Creativity As A Way Of Life


Read every day something no one else is reading. 
Think something no one else is thinking. 
It is bad for the mind to be always a part of unanimity.
    - Christopher Morley

. . .

How sensitive are you?

The poet Yevtushenko said that the most beautiful, aching work in the world is to be yourself.
-
Rodney Elrod, Getting Naked With Harry Crews

Rodney Elrod: Why do you think writers like Pynchon, Salinger, and Faulkner go into hiding for so long?

Harry Crews: This may sound a little hippy-dippy, but all writers of any significance are tremendously sensitive. That is to say, sensitive to criticism, to social pressures, and I think that the people you mentioned do that, though none of them would admit it, because they recognize their own intense vulnerability, which they don’t deal with out there, so they hide.

Much of the creative process involves sensitivity. It involves really seeing. What’s the deeper meaning here? What is really going on? When you remove the superfluous, the repetitive, the unnecessary, the bullshit, what remains? Paint that. Write that. Where’s the juice? What do you really think? Let us in on that.

I recognize quality very quickly, instantly, I mean. And I recognize the absence of quality. . . in politics, as well as the arts. I think I recognize a charlatan when I see one, whether he’s practicing his charlatanism in painting, in music, or in ideas. . . I’m able, I believe, to see through to the heart of a matter rather more quickly than the average person.

I can perceive falseness in a gesture, in a sentence, written or spoken — when an actor is acting instead of being, when a writer is writing instead of perceiving, observing. All these things have become instruments in my
service.
- John Huston, movie director. I think I copied this down from a Fresh Air interview.

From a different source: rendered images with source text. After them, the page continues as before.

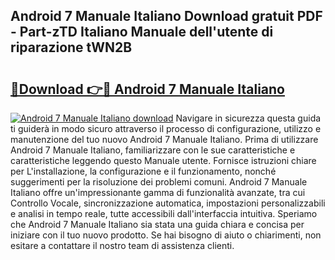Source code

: ## Android 7 Manuale Italiano Download gratuit PDF - Part-zTD Italiano Manuale dell'utente di riparazione tWN2B

# <h2><a href="http://dfb3kpm.blite.top/?on=Android+7+Manuale+Italiano">🔗Download 👉🔴 Android 7 Manuale Italiano</a></h2>

[![Android 7 Manuale Italiano download](https://i.imgur.com/lujVjoI.png)](http://dfb3kpm.blite.top/?on=Android+7+Manuale+Italiano)
Navigare in sicurezza questa guida ti guiderà in modo sicuro attraverso il processo di configurazione, utilizzo e manutenzione del tuo nuovo Android 7 Manuale Italiano. Prima di utilizzare Android 7 Manuale Italiano, familiarizzare con le sue caratteristiche e caratteristiche leggendo questo Manuale utente. Fornisce istruzioni chiare per L'installazione, la configurazione e il funzionamento, nonché suggerimenti per la risoluzione dei problemi comuni. Android 7 Manuale Italiano offre un'impressionante gamma di funzionalità avanzate, tra cui Controllo Vocale, sincronizzazione automatica, impostazioni personalizzabili e analisi in tempo reale, tutte accessibili dall'interfaccia intuitiva. Speriamo che Android 7 Manuale Italiano sia stata una guida chiara e concisa per iniziare con il tuo nuovo prodotto. Se hai bisogno di aiuto o chiarimenti, non esitare a contattare il nostro team di assistenza clienti.

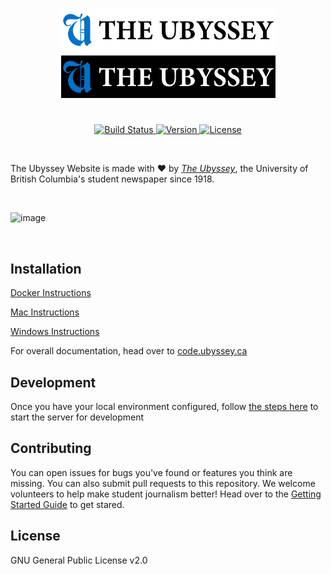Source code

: <h1 align="center">
    <img width="343" src=".github/Ubyssey Logo Readme.svg#gh-light-mode-only" alt="Wagtail">
    <img width="343" src=".github/Ubyssey Logo Readme Inverse.svg#gh-dark-mode-only" alt="Wagtail">
</h1>
<p align="center">
    <br>
    <a href="https://github.com/ubyssey/ubyssey.ca/actions">
        <img src="https://img.shields.io/github/actions/workflow/status/ubyssey/ubyssey.ca/.github%2Fworkflows%2Frelease.yml" alt="Build Status" />
    </a>
    <a href=https://github.com/ubyssey/ubyssey.ca/releases">
        <img src="https://img.shields.io/github/v/release/ubyssey/ubyssey.ca" alt="Version" />
    </a>
    <a href="https://opensource.org/license/gpl-2-0/">
        <img src="https://img.shields.io/github/license/ubyssey/ubyssey.ca" alt="License" />
    </a>
</p>

<br>

The Ubyssey Website is made with :heart: by [_The Ubyssey_](https://www.ubyssey.ca/), the University of British Columbia's student newspaper since 1918.

<br>

![image](https://github.com/ubyssey/ubyssey.ca/assets/63443017/7a4b7a27-e120-44ce-a813-ac15de00b4d0)


<br>

## Installation

[Docker Instructions](https://code.ubyssey.ca/installation/docker.html)

[Mac Instructions](https://code.ubyssey.ca/installation/mac.html)

[Windows Instructions](https://code.ubyssey.ca/installation/windows.html)

For overall documentation, head over to [code.ubyssey.ca](https://code.ubyssey.ca)

## Development

Once you have your local environment configured, follow [the steps here](https://code.ubyssey.ca/installation/running-the-server) to start the server for development

## Contributing

You can open issues for bugs you've found or features you think are missing. You can also submit pull requests to this repository. We welcome volunteers to help make student journalism better! Head over to the [Getting Started Guide](https://code.ubyssey.ca/getting-started) to get stared. 

## License

GNU General Public License v2.0
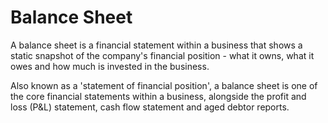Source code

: # Balance Sheet

A balance sheet is a financial statement within a business that shows a static snapshot of the company's financial position - what it owns, what it owes and how much is invested in the business.

Also known as a 'statement of financial position', a balance sheet is one of the core financial statements within a business, alongside the profit and loss (P\&L) statement, cash flow statement and aged debtor reports.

Auguste Rodin said of the first time he saw clay, "I felt I was going up to heaven. . . I understood everything at once. . . I was in thrall." When he talked about his work, he described his deepest aspiration as revealing "the hidden meaning of all things." He saw art as "one of the paths to a deep knowledge of reality" and sought to bring his sculptures to life, to reveal "expressive truth." In how he described his purpose he saw the question: Where is the truth in the "matter"?